*** Opening The input ***

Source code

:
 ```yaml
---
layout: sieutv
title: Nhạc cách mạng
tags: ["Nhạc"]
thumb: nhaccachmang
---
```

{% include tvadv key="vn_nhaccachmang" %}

*** Closing The input ***

*Exercise brief:*
Restate the whole of the data exactly.

*The answer:*
Source code

:
 ```yaml
---
layout: sieutv
title: Nhạc cách mạng
tags: ["Nhạc"]
thumb: nhaccachmang
---
```

{% include tvadv key="vn_nhaccachmang" %}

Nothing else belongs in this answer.